Correspondence from John Quinn to Aleister Crowley
November 22, 1915.
My dear Crowley:
I am glad to hear from you. I enjoyed your letter of the 31st. I think you are right about the exhibition. I never saw but one and that was the one in Buffalo. I avoided the "great" Chicago exhibition of 1893 and the St. Louis exhibition of 1900. They are a weariness of the flesh and a discouragement of the soul.
I agree with you about art largely, but I can't agree that "beauty is a side producer". An artist must have something to say and then must know how to say it. I can't stand Mathew Arnold's theory of poetry, but it isn't so irritating to me as the theory of Stopford Brooke and the Dowden school, who are always claiming that "to be a great poet one must be a great and good man". It is of course damn nonsense.
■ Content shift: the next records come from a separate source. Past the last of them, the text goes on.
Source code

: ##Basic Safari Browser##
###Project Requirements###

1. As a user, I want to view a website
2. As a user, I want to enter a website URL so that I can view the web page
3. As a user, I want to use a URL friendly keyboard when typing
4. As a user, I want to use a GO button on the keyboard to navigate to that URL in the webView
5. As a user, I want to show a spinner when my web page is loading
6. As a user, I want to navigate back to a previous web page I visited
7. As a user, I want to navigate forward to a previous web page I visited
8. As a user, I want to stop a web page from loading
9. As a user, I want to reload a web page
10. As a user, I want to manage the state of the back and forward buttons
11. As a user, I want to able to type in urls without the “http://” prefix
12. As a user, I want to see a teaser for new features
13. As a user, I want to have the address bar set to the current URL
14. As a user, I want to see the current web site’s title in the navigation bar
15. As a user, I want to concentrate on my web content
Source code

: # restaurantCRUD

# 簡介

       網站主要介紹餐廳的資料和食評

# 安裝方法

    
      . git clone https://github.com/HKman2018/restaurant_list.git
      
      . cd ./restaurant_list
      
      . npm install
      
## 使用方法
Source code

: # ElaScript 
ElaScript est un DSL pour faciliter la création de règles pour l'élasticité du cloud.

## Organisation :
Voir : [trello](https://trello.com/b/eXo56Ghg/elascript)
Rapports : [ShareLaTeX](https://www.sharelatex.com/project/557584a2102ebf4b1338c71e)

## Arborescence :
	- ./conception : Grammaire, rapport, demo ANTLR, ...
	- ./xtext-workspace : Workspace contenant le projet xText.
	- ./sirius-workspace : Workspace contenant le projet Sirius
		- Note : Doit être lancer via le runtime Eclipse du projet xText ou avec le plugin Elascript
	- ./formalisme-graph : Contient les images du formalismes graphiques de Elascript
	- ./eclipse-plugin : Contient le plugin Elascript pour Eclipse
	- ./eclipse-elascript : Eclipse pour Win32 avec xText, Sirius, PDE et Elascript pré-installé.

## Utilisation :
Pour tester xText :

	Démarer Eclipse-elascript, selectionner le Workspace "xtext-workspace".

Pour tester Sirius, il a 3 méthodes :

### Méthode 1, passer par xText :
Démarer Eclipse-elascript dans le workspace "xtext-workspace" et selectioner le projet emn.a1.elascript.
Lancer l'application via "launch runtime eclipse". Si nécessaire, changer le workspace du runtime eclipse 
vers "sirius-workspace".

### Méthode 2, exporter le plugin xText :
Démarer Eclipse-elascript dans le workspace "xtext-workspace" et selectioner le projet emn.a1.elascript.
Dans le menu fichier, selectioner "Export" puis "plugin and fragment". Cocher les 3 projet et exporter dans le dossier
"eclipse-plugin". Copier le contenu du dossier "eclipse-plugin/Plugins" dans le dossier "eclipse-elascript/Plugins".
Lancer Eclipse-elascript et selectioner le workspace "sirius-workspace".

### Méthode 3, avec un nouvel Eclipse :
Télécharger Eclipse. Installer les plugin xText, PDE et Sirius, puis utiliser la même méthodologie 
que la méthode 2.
The goodness or the greatness of the poet or artist hasn't a damn thing to do with his technique or emotion. I have known good men who either were no poets or rotten poets and there are many great poets who must have been rotten men from the Stopford Brooke and Edward Dowden point of view. Catallus, for example, and Villon and Verlaine. The thing is that a poet or an artist must know his trade, must be the master of the technique of his art, and then he must be profoundly moved, and then there may be fine art and if the theme is great it may be great art.
Whistler did many pleasant things but he wasn't a great artist. One feels constantly that he was a Western reflection of the Japanese.
I have never been in San Francisco. They used to be proud of their Bohemia. I am told that the big trees and the Yosemite are disappointing but that the Grand Canyon of the Colorado is really superb.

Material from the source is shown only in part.